4.1.3 string
A string can be seen as an array of values from 0 to 2³²-1.
Usually a string contains text such as a word, a sentence, a page or
even a whole book. But it can also contain parts of a binary file,
compressed data or other binary data. Strings in Pike are shared,
which means that identical strings share the same memory space. This
reduces memory usage very much for most applications and also speeds
up string comparisons. We have already seen how to write a constant
string:
"hello world" // hello world
"he" "llo" // hello
"\116" // N (116 is the octal ASCII value for N)
"\t" // A tab character
"\n" // A newline character
"\r" // A carriage return character
"\b" // A backspace character
"\0" // A null character
"\"" // A double quote character
"\\" // A singe backslash
"\x4e" // N (4e is the hexadecimal ASCII value for N)
"\d78" // N (78 is the decimal ACII value for N)
"hello world\116\t\n\r\b\0\"\\" // All of the above
"\xff" // the character 255
"\xffff" // the character 65536
"\xffffff" // the character 16777215
"\116""3" // 'N' followed by a '3'
As you can see, any sequence of characters within double quotes is a string.
The backslash character is used to escape characters that are not allowed or
impossible to type. As you can see, \t is the sequence to produce
a tab character, \\ is used when you want one backslash and
\" is used when you want a double quote (") to be a part
of the string instead of ending it.
Also, \XXX where XXX is an
octal number from 0 to 37777777777 or \xXX where XX
is 0 to ffffffff lets you write any character you want in the
string, even null characters. From version 0.6.105, you may also use
\dXXX where XXX is 0 to 2³²-1. If you write two constant
strings after each other, they will be concatenated into one string.

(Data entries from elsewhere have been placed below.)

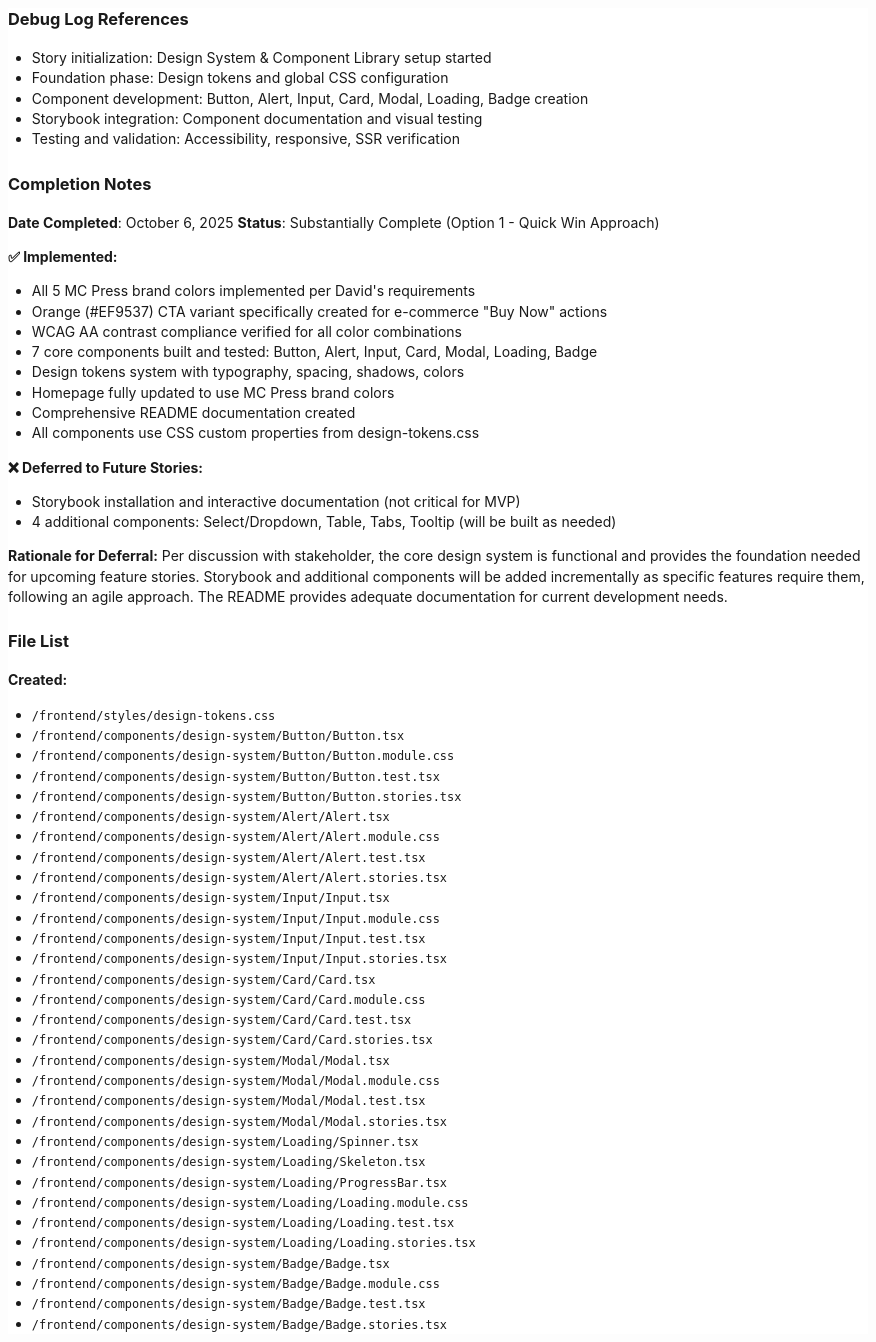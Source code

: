 ### Debug Log References
- Story initialization: Design System & Component Library setup started
- Foundation phase: Design tokens and global CSS configuration
- Component development: Button, Alert, Input, Card, Modal, Loading, Badge creation
- Storybook integration: Component documentation and visual testing
- Testing and validation: Accessibility, responsive, SSR verification

### Completion Notes
**Date Completed**: October 6, 2025
**Status**: Substantially Complete (Option 1 - Quick Win Approach)

**✅ Implemented:**
- All 5 MC Press brand colors implemented per David's requirements
- Orange (#EF9537) CTA variant specifically created for e-commerce "Buy Now" actions
- WCAG AA contrast compliance verified for all color combinations
- 7 core components built and tested: Button, Alert, Input, Card, Modal, Loading, Badge
- Design tokens system with typography, spacing, shadows, colors
- Homepage fully updated to use MC Press brand colors
- Comprehensive README documentation created
- All components use CSS custom properties from design-tokens.css

**❌ Deferred to Future Stories:**
- Storybook installation and interactive documentation (not critical for MVP)
- 4 additional components: Select/Dropdown, Table, Tabs, Tooltip (will be built as needed)

**Rationale for Deferral:**
Per discussion with stakeholder, the core design system is functional and provides the foundation needed for upcoming feature stories. Storybook and additional components will be added incrementally as specific features require them, following an agile approach. The README provides adequate documentation for current development needs.

### File List
**Created:**
- `/frontend/styles/design-tokens.css`
- `/frontend/components/design-system/Button/Button.tsx`
- `/frontend/components/design-system/Button/Button.module.css`
- `/frontend/components/design-system/Button/Button.test.tsx`
- `/frontend/components/design-system/Button/Button.stories.tsx`
- `/frontend/components/design-system/Alert/Alert.tsx`
- `/frontend/components/design-system/Alert/Alert.module.css`
- `/frontend/components/design-system/Alert/Alert.test.tsx`
- `/frontend/components/design-system/Alert/Alert.stories.tsx`
- `/frontend/components/design-system/Input/Input.tsx`
- `/frontend/components/design-system/Input/Input.module.css`
- `/frontend/components/design-system/Input/Input.test.tsx`
- `/frontend/components/design-system/Input/Input.stories.tsx`
- `/frontend/components/design-system/Card/Card.tsx`
- `/frontend/components/design-system/Card/Card.module.css`
- `/frontend/components/design-system/Card/Card.test.tsx`
- `/frontend/components/design-system/Card/Card.stories.tsx`
- `/frontend/components/design-system/Modal/Modal.tsx`
- `/frontend/components/design-system/Modal/Modal.module.css`
- `/frontend/components/design-system/Modal/Modal.test.tsx`
- `/frontend/components/design-system/Modal/Modal.stories.tsx`
- `/frontend/components/design-system/Loading/Spinner.tsx`
- `/frontend/components/design-system/Loading/Skeleton.tsx`
- `/frontend/components/design-system/Loading/ProgressBar.tsx`
- `/frontend/components/design-system/Loading/Loading.module.css`
- `/frontend/components/design-system/Loading/Loading.test.tsx`
- `/frontend/components/design-system/Loading/Loading.stories.tsx`
- `/frontend/components/design-system/Badge/Badge.tsx`
- `/frontend/components/design-system/Badge/Badge.module.css`
- `/frontend/components/design-system/Badge/Badge.test.tsx`
- `/frontend/components/design-system/Badge/Badge.stories.tsx`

You might be surprised to see that individual characters can have values
up to 2³²-1 and wonder how much memory that use. Do not worry, Pike
automatically decides the proper amount of memory for a string, so all
strings with character values in the range 0-255 will be stored with
one byte per character. You should also beware that not all functions
can handle strings which are not stored as one byte per character, so
there are some limits to when this feature can be used.
Although strings are a form of arrays, they are immutable. This means that
there is no way to change an individual character within a string without
creating a new string. This may seem strange, but keep in mind that strings
are shared, so if you would change a character in the string "foo",
you would change *all* "foo" everywhere in the program.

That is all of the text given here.